[WHAT TO WORK ON] Would you please set down the lines of the data from the one containing "где действие $a_t$" to the final line, exactly and only those?

[DATASET RECORDS]
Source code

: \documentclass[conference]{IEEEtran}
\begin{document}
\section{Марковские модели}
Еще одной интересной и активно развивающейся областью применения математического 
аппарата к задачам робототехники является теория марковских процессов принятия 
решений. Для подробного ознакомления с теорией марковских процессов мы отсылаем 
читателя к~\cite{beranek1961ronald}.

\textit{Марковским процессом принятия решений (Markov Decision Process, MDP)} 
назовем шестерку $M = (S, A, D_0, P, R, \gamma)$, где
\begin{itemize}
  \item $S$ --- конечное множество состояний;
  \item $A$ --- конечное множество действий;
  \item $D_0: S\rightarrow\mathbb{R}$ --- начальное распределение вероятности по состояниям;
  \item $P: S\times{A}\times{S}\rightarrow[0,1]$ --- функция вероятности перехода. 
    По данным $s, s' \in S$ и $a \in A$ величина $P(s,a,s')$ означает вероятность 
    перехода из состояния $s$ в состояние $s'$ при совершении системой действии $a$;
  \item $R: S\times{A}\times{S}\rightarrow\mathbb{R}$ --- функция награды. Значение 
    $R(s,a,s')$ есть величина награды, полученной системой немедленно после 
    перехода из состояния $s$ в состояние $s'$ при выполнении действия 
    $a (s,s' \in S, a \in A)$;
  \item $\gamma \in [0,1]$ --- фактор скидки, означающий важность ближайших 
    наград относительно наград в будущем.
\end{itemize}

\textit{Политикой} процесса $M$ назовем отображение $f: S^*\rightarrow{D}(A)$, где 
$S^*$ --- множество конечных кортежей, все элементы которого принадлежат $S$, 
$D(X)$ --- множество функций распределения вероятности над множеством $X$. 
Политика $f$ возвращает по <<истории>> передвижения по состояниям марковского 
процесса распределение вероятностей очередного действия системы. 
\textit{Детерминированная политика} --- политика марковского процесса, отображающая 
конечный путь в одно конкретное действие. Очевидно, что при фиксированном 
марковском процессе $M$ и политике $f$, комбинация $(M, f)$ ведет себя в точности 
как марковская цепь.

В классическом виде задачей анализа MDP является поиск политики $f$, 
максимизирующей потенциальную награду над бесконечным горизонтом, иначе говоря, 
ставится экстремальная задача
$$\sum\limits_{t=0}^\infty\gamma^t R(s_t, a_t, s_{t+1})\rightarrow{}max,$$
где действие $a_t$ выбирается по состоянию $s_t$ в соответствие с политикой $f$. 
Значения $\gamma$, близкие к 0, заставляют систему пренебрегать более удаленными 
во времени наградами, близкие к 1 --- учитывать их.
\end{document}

[COMPLETED EXERCISE]
где действие $a_t$ выбирается по состоянию $s_t$ в соответствие с политикой $f$. 
Значения $\gamma$, близкие к 0, заставляют систему пренебрегать более удаленными 
во времени наградами, близкие к 1 --- учитывать их.
\end{document}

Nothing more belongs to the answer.